The NHRC, meanwhile, served the notice based on an online complaint from Peoples' Vigilance Committee on Human Rights secretary general Lenin Raghuvanshi.
The commission directed the officers to respond to its notice within eight weeks along with the magisterial inquiry report, the postmortem report and an independent investigation report. "The commission will deliberate on these and take further action," said NHRC public relations officer Jaimini Kumar Srivastava.
Raghuvanshi told TOI that his complaint was based on the rule of law. "We want an independent probe by the state government, as per the guidelines of the NHRC," he said. In his complaint, he sought videography of the postmortem of the victims and asked that the same be communicated to the NHRC.
Concerned over the deaths during the course of police action, the NHRC, in May 2010, had told chief ministers of all states to follow revised guidelines since its previous recommendations were not followed in "true spirit." If a specific complaint is made against the police alleging the commission of a criminal act on their part, which makes out a cognizable case of culpable homicide, the case shall be investigated by the state CB-CID or any other specialised investigation agency.
Prompt prosecution and disciplinary action must be initiated against all delinquent officers found guilty in the magisterial inquiry or police investigation, the NHRC noted.
Fake cloud on 'robber' ID proofsOUR SPECIAL CORRESPONDENT
Chennai, Feb. 24: At least three of the five suspected bank robbers shot dead in Chennai yesterday could have had fake ID proofs, police said on a day the national rights panel sought an explanation on the alleged encounter.
Four Voter ID cards with Bihar addresses were found in the house where they were killed. The fifth was a driving licence that mentioned a Howrah locality.
While no man by the name of Abhay Kumar Singh, as listed on the Howrah licence, was found to be living in the town near Calcutta, Bihar police said at least two of the four cards mentioning the state appeared fabricated.
Patna SSP Alok Kumar suggested the voter card used to identify one of the robbers as Chandrika Rai may be spurious. That was because a person by that name was alive and living in his village at Fatuha, near Patna. "Chandrika Rai is a driver."
Doubts also surfaced about the identity of the second person, Vinod Kumar Sah, the alleged gang leader. "A police team found that no one by the name of Vinod Kumar Sah has ever lived in that village," Kumar said.
Chennai's SRM University has also denied that Vinod was a former student, as police in the southern state had claimed yesterday on the basis of some papers found in the house.

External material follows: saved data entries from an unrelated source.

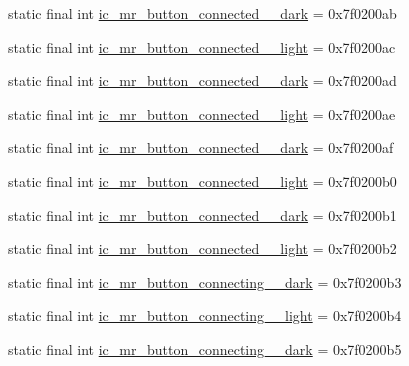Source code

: \begin{CompactItemize}
\item 
static final int \hyperlink{classandroid_1_1support_1_1graphics_1_1drawable_1_1animated_1_1_r_1_1drawable_6e0f2c960404f5187498d416622dca32}{ic\_\-mr\_\-button\_\-connected\_\_\-dark} = 0x7f0200ab
\item 
static final int \hyperlink{classandroid_1_1support_1_1graphics_1_1drawable_1_1animated_1_1_r_1_1drawable_3ade5006d84450ca2023caa2b56a8854}{ic\_\-mr\_\-button\_\-connected\_\_\-light} = 0x7f0200ac
\item 
static final int \hyperlink{classandroid_1_1support_1_1graphics_1_1drawable_1_1animated_1_1_r_1_1drawable_6e599751e6b0749775b5fb24557b12ab}{ic\_\-mr\_\-button\_\-connected\_\_\-dark} = 0x7f0200ad
\item 
static final int \hyperlink{classandroid_1_1support_1_1graphics_1_1drawable_1_1animated_1_1_r_1_1drawable_e47676a4c1c474a2b40e26dbb9c2665f}{ic\_\-mr\_\-button\_\-connected\_\_\-light} = 0x7f0200ae
\item 
static final int \hyperlink{classandroid_1_1support_1_1graphics_1_1drawable_1_1animated_1_1_r_1_1drawable_8d02860ee1bca17126a8a733641f2f1e}{ic\_\-mr\_\-button\_\-connected\_\_\-dark} = 0x7f0200af
\item 
static final int \hyperlink{classandroid_1_1support_1_1graphics_1_1drawable_1_1animated_1_1_r_1_1drawable_42a5ed4910a54824c00f01807413fc57}{ic\_\-mr\_\-button\_\-connected\_\_\-light} = 0x7f0200b0
\item 
static final int \hyperlink{classandroid_1_1support_1_1graphics_1_1drawable_1_1animated_1_1_r_1_1drawable_85e28256db16d110f3b98b373ce7ec36}{ic\_\-mr\_\-button\_\-connected\_\_\-dark} = 0x7f0200b1
\item 
static final int \hyperlink{classandroid_1_1support_1_1graphics_1_1drawable_1_1animated_1_1_r_1_1drawable_8013497133f777f7c5b6b70c20b3a749}{ic\_\-mr\_\-button\_\-connected\_\_\-light} = 0x7f0200b2
\item 
static final int \hyperlink{classandroid_1_1support_1_1graphics_1_1drawable_1_1animated_1_1_r_1_1drawable_3b8aee0cf0ca4c14e0a0399513b19d8d}{ic\_\-mr\_\-button\_\-connecting\_\_\-dark} = 0x7f0200b3
\item 
static final int \hyperlink{classandroid_1_1support_1_1graphics_1_1drawable_1_1animated_1_1_r_1_1drawable_8bb991e07ad01c8f5b425537c1154063}{ic\_\-mr\_\-button\_\-connecting\_\_\-light} = 0x7f0200b4
\item 
static final int \hyperlink{classandroid_1_1support_1_1graphics_1_1drawable_1_1animated_1_1_r_1_1drawable_4d578a36fb901ac2e52d248a90c60642}{ic\_\-mr\_\-button\_\-connecting\_\_\-dark} = 0x7f0200b5

\end{CompactItemize}
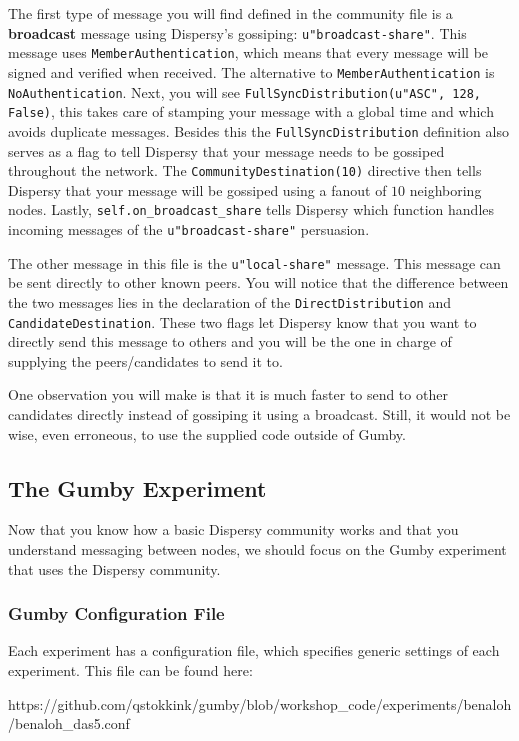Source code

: \documentclass{article}
\begin{document}
The first type of message you will find defined in the community file is a \textbf{broadcast} message using Dispersy's gossiping: \texttt{u"broadcast-share"}.
This message uses \texttt{MemberAuthentication}, which means that every message will be signed  and verified when received.
The alternative to \texttt{MemberAuthentication} is \texttt{NoAuthentication}.
Next, you will see \texttt{FullSyncDistribution(u"ASC", 128, False)}, this takes care of stamping your message with a global time and which avoids duplicate messages.
Besides this the \texttt{FullSyncDistribution} definition also serves as a flag to tell Dispersy that your message needs to be gossiped throughout the network.
The \texttt{CommunityDestination(10)} directive then tells Dispersy that your message will be gossiped using a fanout of $10$ neighboring nodes.
Lastly, \texttt{self.on\_broadcast\_share} tells Dispersy which function handles incoming messages of the \texttt{u"broadcast-share"} persuasion.

The other message in this file is the \texttt{u"local-share"} message.
This message can be sent directly to other known peers.
You will notice that the difference between the two messages lies in the declaration of the \texttt{DirectDistribution} and \texttt{CandidateDestination}.
These two flags let Dispersy know that you want to directly send this message to others and you will be the one in charge of supplying the peers/candidates to send it to.

One observation you will make is that it is much faster to send to other candidates directly instead of gossiping it using a broadcast.
Still, it would not be wise, even erroneous, to use the supplied code outside of Gumby.

\subsection{The Gumby Experiment}
Now that you know how a basic Dispersy community works and that you understand messaging between nodes, we should focus on the Gumby experiment that uses the Dispersy community.

\subsubsection{Gumby Configuration File}
Each experiment has a configuration file, which specifies generic settings of each experiment.
This file can be found here:

https://github.com/qstokkink/gumby/blob/workshop\_code/experiments/benaloh/benaloh\_das5.conf
\end{document}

Bihar police are in the process of verifying the papers of the two others, named identified by the cards as Harishkumar Ray and Vinay Prasad.
Chennai police chief J.K. Tripathy acknowledged the IDs could be doctored. "We released their names based on the four voter ID cards and one driving licence. They could be fakes. We have sent the photos from the cards and that of the deceased (from the mortuary) for possible leads."
Other officers in Chennai said the ID cards could have been faked to enable the gang to book train tickets and rent houses — the five stayed as tenants in the house where they were shot dead. The lack of bullet marks has raised doubts about whether it was an encounter, as the cops have claimed.
Another officer dubbed the shootout a "deterrent". "There are thousands of migrant workers and students here. Our state cannot be a stage for criminal activities by unscrupulous elements using the student and worker population as a convenient cover."
The migrant theory was also mentioned by Lenin Raghuvanshi, a Varanasi activist who filed the petition that led the National Human Rights Commission to seek an explanation on the alleged encounter. "Everywhere in the world there is a distrust and intolerance towards migrants. Only an inquiry can reveal the truth." The state crime branch is probing the alleged shootout.